[The data]

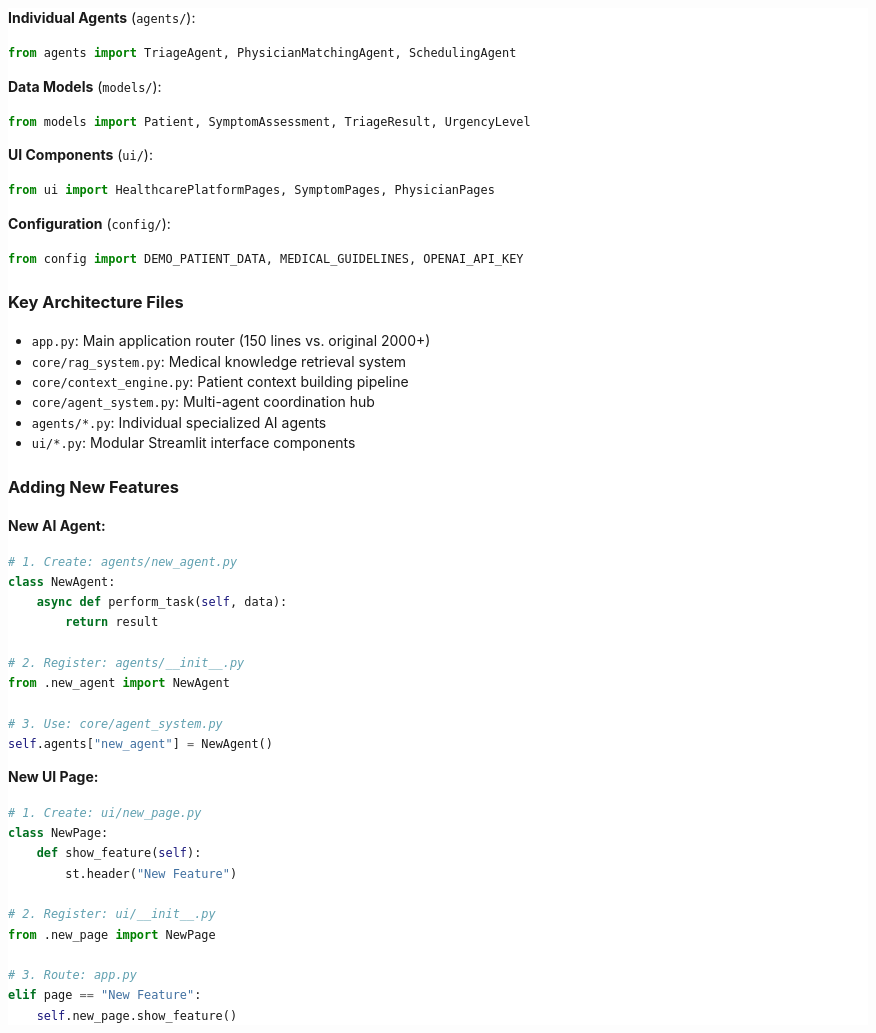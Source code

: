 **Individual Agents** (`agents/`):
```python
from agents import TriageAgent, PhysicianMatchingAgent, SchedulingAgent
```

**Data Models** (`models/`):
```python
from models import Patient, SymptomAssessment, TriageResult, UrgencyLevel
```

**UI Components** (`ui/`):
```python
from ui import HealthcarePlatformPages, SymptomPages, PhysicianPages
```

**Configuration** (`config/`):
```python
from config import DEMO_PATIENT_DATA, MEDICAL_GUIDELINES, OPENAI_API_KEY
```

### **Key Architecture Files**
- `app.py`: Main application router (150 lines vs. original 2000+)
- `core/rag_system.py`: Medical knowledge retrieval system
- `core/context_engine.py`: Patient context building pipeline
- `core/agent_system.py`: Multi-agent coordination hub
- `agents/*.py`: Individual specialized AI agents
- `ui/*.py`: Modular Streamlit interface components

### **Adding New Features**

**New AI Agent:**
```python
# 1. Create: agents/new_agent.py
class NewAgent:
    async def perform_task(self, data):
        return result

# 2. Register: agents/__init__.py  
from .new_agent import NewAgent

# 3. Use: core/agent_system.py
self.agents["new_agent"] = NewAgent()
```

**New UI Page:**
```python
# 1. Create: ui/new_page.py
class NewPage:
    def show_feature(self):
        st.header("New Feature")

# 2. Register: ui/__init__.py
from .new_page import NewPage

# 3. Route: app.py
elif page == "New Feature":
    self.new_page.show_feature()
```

[Task directions] Print each record exactly as it stands, omitting the pictures.

[Exercise answer]
Source code

: **Individual Agents** (`agents/`):
```python
from agents import TriageAgent, PhysicianMatchingAgent, SchedulingAgent
```

**Data Models** (`models/`):
```python
from models import Patient, SymptomAssessment, TriageResult, UrgencyLevel
```

**UI Components** (`ui/`):
```python
from ui import HealthcarePlatformPages, SymptomPages, PhysicianPages
```

**Configuration** (`config/`):
```python
from config import DEMO_PATIENT_DATA, MEDICAL_GUIDELINES, OPENAI_API_KEY
```

### **Key Architecture Files**
- `app.py`: Main application router (150 lines vs. original 2000+)
- `core/rag_system.py`: Medical knowledge retrieval system
- `core/context_engine.py`: Patient context building pipeline
- `core/agent_system.py`: Multi-agent coordination hub
- `agents/*.py`: Individual specialized AI agents
- `ui/*.py`: Modular Streamlit interface components

### **Adding New Features**

**New AI Agent:**
```python
# 1. Create: agents/new_agent.py
class NewAgent:
    async def perform_task(self, data):
        return result

# 2. Register: agents/__init__.py  
from .new_agent import NewAgent

# 3. Use: core/agent_system.py
self.agents["new_agent"] = NewAgent()
```

**New UI Page:**
```python
# 1. Create: ui/new_page.py
class NewPage:
    def show_feature(self):
        st.header("New Feature")

# 2. Register: ui/__init__.py
from .new_page import NewPage

# 3. Route: app.py
elif page == "New Feature":
    self.new_page.show_feature()
```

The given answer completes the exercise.